Plain-text document sources
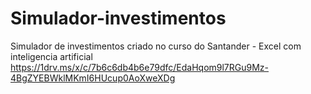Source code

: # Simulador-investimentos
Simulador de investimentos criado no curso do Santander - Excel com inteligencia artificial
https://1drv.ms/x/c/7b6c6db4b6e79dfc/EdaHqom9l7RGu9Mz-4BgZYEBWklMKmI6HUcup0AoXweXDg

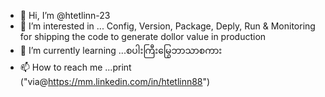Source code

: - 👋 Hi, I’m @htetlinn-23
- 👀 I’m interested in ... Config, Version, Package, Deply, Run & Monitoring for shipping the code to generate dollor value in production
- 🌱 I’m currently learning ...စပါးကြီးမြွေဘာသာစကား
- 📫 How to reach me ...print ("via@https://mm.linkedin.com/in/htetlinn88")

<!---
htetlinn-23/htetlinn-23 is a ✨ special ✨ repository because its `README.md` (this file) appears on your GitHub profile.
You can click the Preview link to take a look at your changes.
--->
==
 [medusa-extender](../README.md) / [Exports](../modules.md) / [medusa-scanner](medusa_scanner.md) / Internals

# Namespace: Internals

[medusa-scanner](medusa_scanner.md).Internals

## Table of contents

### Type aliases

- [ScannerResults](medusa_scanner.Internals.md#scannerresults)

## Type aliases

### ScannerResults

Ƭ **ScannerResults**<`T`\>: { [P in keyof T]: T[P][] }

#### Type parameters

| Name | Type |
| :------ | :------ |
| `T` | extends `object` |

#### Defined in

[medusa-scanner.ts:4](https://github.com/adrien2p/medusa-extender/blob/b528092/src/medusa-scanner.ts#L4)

Task goal: Which lines above contain the word "https"? Show each of them.

Output below:
https://1drv.ms/x/c/7b6c6db4b6e79dfc/EdaHqom9l7RGu9Mz-4BgZYEBWklMKmI6HUcup0AoXweXDg
- 📫 How to reach me ...print ("via@https://mm.linkedin.com/in/htetlinn88")
[medusa-scanner.ts:4](https://github.com/adrien2p/medusa-extender/blob/b528092/src/medusa-scanner.ts#L4)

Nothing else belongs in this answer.